Para firmar cada acordo de colaboração ou leniência, são consideradas diversas variáveis, como informações novas sobre crimes e quem são os seus autores, provas que serão disponibilizadas, importância dos fatos e das provas prometidas no contexto da investigação, recuperação do proveito econômico com os crimes, perspectiva de resultado positivo dos processos e das punições sem a colaboração, entre outras. A análise, sempre realizada por um conjunto de procuradores da República, tem por objetivo verificar se o interesse público é alcançado pela realização de cada acordo.

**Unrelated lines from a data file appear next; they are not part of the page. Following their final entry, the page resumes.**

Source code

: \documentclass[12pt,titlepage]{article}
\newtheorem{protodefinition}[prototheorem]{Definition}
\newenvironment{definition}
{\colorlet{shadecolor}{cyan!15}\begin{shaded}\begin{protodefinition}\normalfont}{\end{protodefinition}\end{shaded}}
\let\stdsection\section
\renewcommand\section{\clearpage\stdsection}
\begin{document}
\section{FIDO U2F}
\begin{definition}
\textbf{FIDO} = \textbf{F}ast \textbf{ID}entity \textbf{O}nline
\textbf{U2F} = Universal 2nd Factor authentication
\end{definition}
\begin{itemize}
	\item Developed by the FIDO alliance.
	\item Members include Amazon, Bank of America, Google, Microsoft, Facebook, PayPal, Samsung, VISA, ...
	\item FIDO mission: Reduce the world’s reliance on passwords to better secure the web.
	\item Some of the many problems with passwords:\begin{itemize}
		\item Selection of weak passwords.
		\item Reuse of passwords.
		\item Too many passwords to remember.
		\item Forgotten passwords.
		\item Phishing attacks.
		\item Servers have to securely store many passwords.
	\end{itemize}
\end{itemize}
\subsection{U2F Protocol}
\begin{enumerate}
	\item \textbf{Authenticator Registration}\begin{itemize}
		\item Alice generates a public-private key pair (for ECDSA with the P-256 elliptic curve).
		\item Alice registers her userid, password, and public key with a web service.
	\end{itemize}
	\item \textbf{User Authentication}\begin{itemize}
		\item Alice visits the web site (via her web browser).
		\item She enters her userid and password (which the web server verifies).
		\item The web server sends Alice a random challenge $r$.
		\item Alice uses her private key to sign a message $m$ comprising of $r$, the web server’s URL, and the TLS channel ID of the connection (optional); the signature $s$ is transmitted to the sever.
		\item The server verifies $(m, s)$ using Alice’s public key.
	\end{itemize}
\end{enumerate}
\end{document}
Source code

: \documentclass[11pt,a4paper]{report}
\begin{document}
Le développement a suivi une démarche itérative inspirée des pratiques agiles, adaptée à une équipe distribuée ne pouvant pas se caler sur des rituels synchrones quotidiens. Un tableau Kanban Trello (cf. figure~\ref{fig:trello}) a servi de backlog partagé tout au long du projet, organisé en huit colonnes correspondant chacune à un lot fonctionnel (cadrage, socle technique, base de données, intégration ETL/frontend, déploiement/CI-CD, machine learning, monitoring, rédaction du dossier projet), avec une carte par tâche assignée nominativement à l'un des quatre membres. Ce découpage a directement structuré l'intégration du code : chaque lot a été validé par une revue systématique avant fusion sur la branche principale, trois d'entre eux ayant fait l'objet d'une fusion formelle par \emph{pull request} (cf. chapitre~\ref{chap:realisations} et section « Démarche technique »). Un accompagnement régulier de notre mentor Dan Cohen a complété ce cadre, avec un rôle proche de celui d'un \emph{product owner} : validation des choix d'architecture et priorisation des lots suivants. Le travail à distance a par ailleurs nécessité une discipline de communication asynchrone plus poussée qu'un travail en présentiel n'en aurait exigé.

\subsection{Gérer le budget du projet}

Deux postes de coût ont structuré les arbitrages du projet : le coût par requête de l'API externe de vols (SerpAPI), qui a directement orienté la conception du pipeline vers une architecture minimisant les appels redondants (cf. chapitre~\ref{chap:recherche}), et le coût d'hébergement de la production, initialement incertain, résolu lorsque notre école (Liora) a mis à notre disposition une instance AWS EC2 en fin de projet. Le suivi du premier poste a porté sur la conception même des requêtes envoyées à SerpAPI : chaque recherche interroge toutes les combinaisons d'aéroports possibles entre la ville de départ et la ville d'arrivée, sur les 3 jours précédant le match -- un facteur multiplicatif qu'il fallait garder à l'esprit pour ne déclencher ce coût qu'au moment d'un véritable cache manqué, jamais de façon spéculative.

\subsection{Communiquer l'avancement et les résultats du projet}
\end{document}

Para o procurador da República Roberson Pozzobon, “não fosse a conjugação de técnicas de investigação de ponta com a celebração de uma série de acordos de colaboração e leniência no âmbito da Lava Jato, é muito provável que nem 1% dos mais de R$ 4 bilhões já efetivamente devolvidos para os cofres públicos tivesse saído dos bolsos dos agentes corruptos. Percentual não muito diferente seria o dos crimes revelados pela Operação. Haveria valores bloqueados, de menor monta, mas o seu efetivo perdimento, em favor das vítimas, do Brasil e dos brasileiros, ainda estaria sendo discutido, como em muitos casos ainda está, numa das quatro instâncias judiciais brasileiras.”
Apesar de sua relevância e do benefício social, mudanças legislativas e decisões judiciais recentes têm criado um ambiente menos favorável à celebração de acordos. “O fim da prisão em segunda instância, que mitigou consideravelmente a perspectiva de punição para criminosos de colarinho branco, além de algumas mudanças inseridas pelo Congresso no pacote anticrime, que feriram aspectos centrais da lógica consensual de funcionamento da colaboração premiada, retiraram parte da atratividade dos acordos”, analisa Pozzobon.
Há, ainda, previstos para esse ano, julgamentos pelo Supremo Tribunal Federal (STF) de casos relativos a colaborações premiadas e que podem, também, ter impacto sobre a segurança jurídica dos acordos celebrados.